Introduction
TUNGEE ran its sales-intelligence business on two data pipelines — one offline, one real-time — for the same logic. The result was inconsistent data, double the maintenance, and timeliness that couldn’t keep up with the business. This case study shows how TUNGEE collapsed both pipelines into one on Singdata Lakehouse, cutting resource consumption by 17x along the way.
If your team is wrestling with a Lambda architecture, you’ll find practical answers here to four problems:
- Data inconsistency caused by the gap between offline and real-time pipelines
- The high maintenance cost of running two codebases for the same business logic
- Low-cost real-time processing of large-scale, high-frequency data with complex logic
- Slow, manual investigation of data anomalies
1. About TUNGEE
TUNGEE is a pioneer in intelligent sales SaaS. Built on a knowledge graph covering 180 million+ market entities, it delivers end-to-end intelligent sales services — from lead mining and opportunity engagement to customer management and deal analytics — helping enterprises acquire precise sales leads and lower customer acquisition costs. By processing and analyzing data at massive scale, and combining large language models, NLP, and machine learning, TUNGEE turns raw market data into intelligent information services.

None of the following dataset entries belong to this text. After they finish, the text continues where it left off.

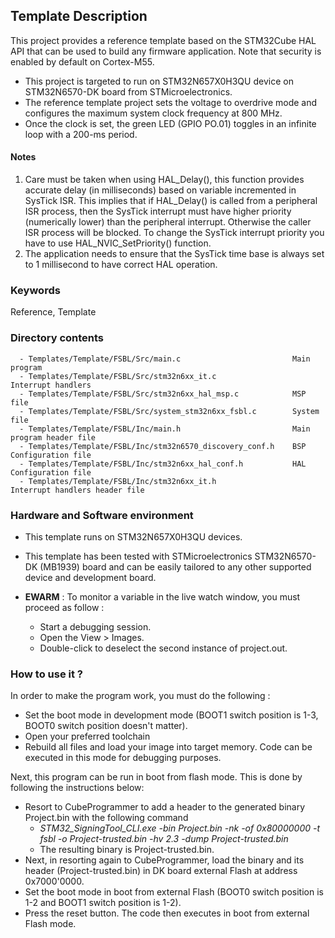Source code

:## <b>Template Description</b>

This project provides a reference template based on the STM32Cube HAL API that can be used
to build any firmware application. Note that security is enabled by default on Cortex-M55.

- This project is targeted to run on STM32N657X0H3QU device on STM32N6570-DK board from STMicroelectronics.
- The reference template project sets the voltage to overdrive mode and configures the maximum system clock frequency at 800 MHz.
- Once the clock is set, the green LED (GPIO PO.01) toggles in an infinite loop with a 200-ms period.


#### <b>Notes</b>

 1. Care must be taken when using HAL_Delay(), this function provides accurate delay (in milliseconds)
    based on variable incremented in SysTick ISR. This implies that if HAL_Delay() is called from
    a peripheral ISR process, then the SysTick interrupt must have higher priority (numerically lower)
    than the peripheral interrupt. Otherwise the caller ISR process will be blocked.
    To change the SysTick interrupt priority you have to use HAL_NVIC_SetPriority() function.
 2. The application needs to ensure that the SysTick time base is always set to 1 millisecond
    to have correct HAL operation.


### <b>Keywords</b>

Reference, Template

### <b>Directory contents</b>

      - Templates/Template/FSBL/Src/main.c                         Main program
      - Templates/Template/FSBL/Src/stm32n6xx_it.c                 Interrupt handlers
      - Templates/Template/FSBL/Src/stm32n6xx_hal_msp.c            MSP file
      - Templates/Template/FSBL/Src/system_stm32n6xx_fsbl.c        System file          
      - Templates/Template/FSBL/Inc/main.h                         Main program header file
      - Templates/Template/FSBL/Inc/stm32n6570_discovery_conf.h    BSP Configuration file
      - Templates/Template/FSBL/Inc/stm32n6xx_hal_conf.h           HAL Configuration file
      - Templates/Template/FSBL/Inc/stm32n6xx_it.h                 Interrupt handlers header file


### <b>Hardware and Software environment</b>

  - This template runs on STM32N657X0H3QU devices.
  - This template has been tested with STMicroelectronics STM32N6570-DK (MB1939)
    board and can be easily tailored to any other supported device
    and development board.

  - **EWARM** : To monitor a variable in the live watch window, you must proceed as follow :
    - Start a debugging session.
    - Open the View > Images.
    - Double-click to deselect the second instance of project.out.

### <b>How to use it ?</b>

In order to make the program work, you must do the following :

 - Set the boot mode in development mode (BOOT1 switch position is 1-3, BOOT0 switch position doesn't matter).
 - Open your preferred toolchain
 - Rebuild all files and load your image into target memory. Code can be executed in this mode for debugging purposes.

 Next, this program can be run in boot from flash mode. This is done by following the instructions below:

 - Resort to CubeProgrammer to add a header to the generated binary Project.bin with the following command
   - *STM32_SigningTool_CLI.exe -bin Project.bin -nk -of 0x80000000 -t fsbl -o Project-trusted.bin -hv 2.3 -dump Project-trusted.bin*
   - The resulting binary is Project-trusted.bin.
 - Next, in resorting again to CubeProgrammer, load the binary and its header (Project-trusted.bin) in DK board external Flash at address 0x7000'0000.
 - Set the boot mode in boot from external Flash (BOOT0 switch position is 1-2 and BOOT1 switch position is 1-2).
 - Press the reset button. The code then executes in boot from external Flash mode.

It’s a company whose core competitiveness is data itself.
Founded in 2016, TUNGEE has earned honors including “Specialized and Innovative,” “High-Tech High-Growth Enterprise,” and “Global Unicorn,” and serves over 30,000 customers — including Alibaba, Microsoft, Amazon, and Dell.
Data processing is the core competitive advantage of TUNGEE Sales Cloud.

TUNGEE Sales Cloud uses AI and big data to serve enterprises — efficient data processing is the core
A data-driven intelligent sales SaaS platform.

TUNGEE data scale: 180M+ market entities, 8M+ factories, 50M+ online stores, 13M+ channels, 200M+ bid announcements
TUNGEE Sales Cloud runs on data processing at scale. Its edge comes from turning massive volumes of data into deep insights and value-added information services for enterprises.
- B2B Data as a Service: Refined processing delivers real-time, accurate information services, extracting the signals enterprises need to make informed decisions in B2B markets.
- Data timeliness is increasingly critical: In a fast-moving market, freshness wins. Customers need up-to-date data and deeply processed results to act quickly.
2. Current State Analysis
2.1 Existing Architecture

TUNGEE’s Lambda architecture: a real-time path and a batch path feeding a data merge and query service
TUNGEE’s data architecture followed a hybrid offline/real-time design (Lambda architecture):
- Offline pipeline: full data + complete logic. Full batch computation at daily/weekly/monthly granularity on Spark, implementing the complete business logic, with results stored in OSS to guarantee completeness.
- Real-time pipeline: core incremental data + simplified logic. Python-based tasks process a subset of core data with simplified logic, reaching minute-level latency.
- Idempotent partial recomputation for data issues. When anomalies occur, the affected subset is recomputed and updated in production.
- Application layer merges incremental and full data at query time.
- Real-time incremental data updates the online incremental table every few minutes.
- Offline results update the online offline table on daily/weekly/monthly cycles.
- The merged result of incremental and offline data serves production applications.
- Data is versioned. When offline data is published, version release happens via a MongoDB primary/standby switchover.
2.2 Architecture Pain Points
This architecture flexibly supported rapid early growth. But as the business scaled — data volumes grew, logic became more complex, and the bar for timeliness and quality rose — it hit clear bottlenecks:

Challenges facing TUNGEE’s big data platform as the business grows
Challenge 1: Two codebases for one business — data inconsistency.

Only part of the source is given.